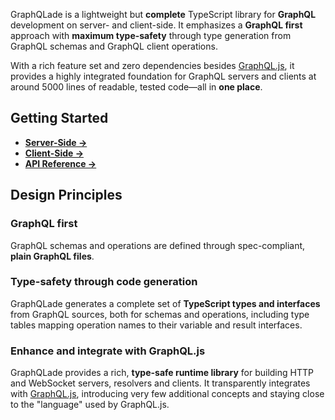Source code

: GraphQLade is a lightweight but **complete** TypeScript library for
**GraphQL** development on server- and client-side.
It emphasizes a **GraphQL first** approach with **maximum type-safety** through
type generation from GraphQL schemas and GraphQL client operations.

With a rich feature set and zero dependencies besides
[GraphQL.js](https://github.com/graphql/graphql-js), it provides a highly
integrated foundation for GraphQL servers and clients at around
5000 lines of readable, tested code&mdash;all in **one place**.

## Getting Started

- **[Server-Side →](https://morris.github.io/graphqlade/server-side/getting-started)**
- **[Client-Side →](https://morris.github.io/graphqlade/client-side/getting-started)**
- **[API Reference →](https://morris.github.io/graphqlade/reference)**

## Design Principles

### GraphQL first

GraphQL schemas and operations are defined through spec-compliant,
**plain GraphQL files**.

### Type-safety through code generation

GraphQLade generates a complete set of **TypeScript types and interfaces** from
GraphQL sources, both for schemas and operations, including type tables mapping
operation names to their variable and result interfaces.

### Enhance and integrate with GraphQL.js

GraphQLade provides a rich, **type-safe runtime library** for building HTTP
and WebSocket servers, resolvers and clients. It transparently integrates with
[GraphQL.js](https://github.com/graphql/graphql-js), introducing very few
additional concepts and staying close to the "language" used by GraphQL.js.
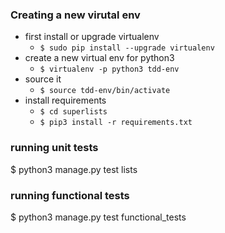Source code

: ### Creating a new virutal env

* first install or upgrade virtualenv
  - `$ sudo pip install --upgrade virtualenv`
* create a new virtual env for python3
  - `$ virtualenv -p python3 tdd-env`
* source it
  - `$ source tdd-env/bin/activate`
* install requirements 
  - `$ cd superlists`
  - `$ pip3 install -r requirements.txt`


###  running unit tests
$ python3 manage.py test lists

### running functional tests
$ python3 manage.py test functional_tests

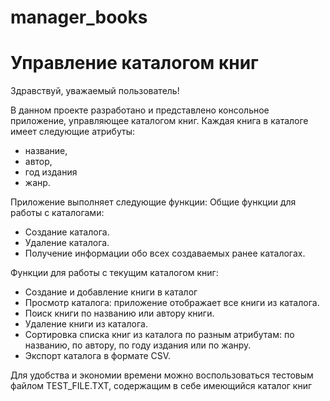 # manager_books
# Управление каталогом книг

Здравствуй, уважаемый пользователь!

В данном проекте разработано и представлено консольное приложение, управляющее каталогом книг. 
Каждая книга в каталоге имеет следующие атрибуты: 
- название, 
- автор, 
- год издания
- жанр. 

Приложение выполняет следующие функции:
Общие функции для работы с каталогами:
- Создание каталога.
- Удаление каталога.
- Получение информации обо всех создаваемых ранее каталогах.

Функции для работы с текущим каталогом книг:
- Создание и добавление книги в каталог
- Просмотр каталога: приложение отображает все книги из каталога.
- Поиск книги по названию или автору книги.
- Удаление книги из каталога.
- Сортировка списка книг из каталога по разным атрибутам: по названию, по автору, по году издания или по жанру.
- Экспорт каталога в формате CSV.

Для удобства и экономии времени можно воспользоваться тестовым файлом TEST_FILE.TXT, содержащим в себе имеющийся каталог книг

______________________________

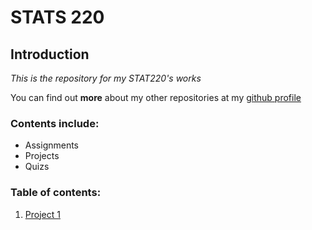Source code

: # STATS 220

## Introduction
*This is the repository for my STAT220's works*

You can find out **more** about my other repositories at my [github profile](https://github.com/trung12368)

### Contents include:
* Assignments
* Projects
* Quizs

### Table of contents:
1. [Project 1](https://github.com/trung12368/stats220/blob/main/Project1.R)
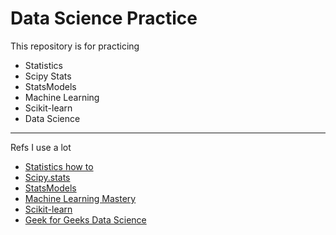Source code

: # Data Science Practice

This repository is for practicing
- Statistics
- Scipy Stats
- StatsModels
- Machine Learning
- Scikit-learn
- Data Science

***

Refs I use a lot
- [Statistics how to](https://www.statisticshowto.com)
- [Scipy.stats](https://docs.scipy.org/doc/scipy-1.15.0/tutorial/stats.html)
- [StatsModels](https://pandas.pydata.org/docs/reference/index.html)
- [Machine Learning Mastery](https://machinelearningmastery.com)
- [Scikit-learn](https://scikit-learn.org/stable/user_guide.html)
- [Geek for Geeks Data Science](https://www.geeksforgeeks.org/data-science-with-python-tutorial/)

______________________________

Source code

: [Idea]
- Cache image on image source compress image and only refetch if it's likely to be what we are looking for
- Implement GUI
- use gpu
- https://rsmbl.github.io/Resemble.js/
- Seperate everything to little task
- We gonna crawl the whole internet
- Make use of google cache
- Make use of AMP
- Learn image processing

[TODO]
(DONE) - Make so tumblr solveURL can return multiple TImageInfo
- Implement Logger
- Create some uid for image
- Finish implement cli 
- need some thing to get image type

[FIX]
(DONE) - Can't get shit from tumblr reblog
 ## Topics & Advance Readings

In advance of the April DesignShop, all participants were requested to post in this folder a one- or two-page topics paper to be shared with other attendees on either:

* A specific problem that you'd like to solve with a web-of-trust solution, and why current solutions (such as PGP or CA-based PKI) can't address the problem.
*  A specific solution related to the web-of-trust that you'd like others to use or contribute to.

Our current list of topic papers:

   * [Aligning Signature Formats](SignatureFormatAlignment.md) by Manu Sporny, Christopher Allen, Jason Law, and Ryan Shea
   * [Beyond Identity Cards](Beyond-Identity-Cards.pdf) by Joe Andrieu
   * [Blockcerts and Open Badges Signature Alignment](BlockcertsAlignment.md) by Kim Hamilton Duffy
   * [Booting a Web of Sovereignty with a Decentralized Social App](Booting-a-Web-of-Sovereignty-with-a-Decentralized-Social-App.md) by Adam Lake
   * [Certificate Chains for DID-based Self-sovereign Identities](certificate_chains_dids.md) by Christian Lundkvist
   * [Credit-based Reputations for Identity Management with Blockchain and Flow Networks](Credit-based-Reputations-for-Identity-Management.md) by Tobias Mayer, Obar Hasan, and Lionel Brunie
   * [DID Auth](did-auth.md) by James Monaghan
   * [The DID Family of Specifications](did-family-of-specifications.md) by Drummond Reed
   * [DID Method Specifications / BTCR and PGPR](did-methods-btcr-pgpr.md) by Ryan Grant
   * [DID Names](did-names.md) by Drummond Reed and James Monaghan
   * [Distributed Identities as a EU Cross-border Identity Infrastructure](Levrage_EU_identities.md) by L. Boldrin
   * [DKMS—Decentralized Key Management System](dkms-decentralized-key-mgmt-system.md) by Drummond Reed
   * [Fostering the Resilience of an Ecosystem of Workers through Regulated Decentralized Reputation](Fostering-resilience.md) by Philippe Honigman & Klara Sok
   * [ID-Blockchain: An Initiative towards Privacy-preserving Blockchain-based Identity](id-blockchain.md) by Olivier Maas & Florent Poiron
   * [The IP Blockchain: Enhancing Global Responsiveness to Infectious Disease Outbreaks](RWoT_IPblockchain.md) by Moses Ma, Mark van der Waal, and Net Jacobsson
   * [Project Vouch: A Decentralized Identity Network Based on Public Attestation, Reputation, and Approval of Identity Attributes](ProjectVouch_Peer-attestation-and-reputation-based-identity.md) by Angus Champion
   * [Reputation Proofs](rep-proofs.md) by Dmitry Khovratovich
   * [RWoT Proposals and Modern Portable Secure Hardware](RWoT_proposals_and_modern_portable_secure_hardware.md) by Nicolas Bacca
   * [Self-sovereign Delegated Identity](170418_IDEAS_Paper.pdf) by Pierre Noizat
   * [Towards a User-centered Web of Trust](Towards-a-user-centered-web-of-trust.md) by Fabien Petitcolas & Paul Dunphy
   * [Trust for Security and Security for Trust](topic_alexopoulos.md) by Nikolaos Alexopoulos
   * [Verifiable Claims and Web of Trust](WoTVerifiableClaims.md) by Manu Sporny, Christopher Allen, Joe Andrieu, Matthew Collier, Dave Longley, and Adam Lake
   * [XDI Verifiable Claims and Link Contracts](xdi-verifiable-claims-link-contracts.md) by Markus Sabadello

______________________________

» TASK REQUIREMENTS
Using the entries, count the lines that hold the string "html"; nothing but the number is needed.

» WRITTEN ANSWER
3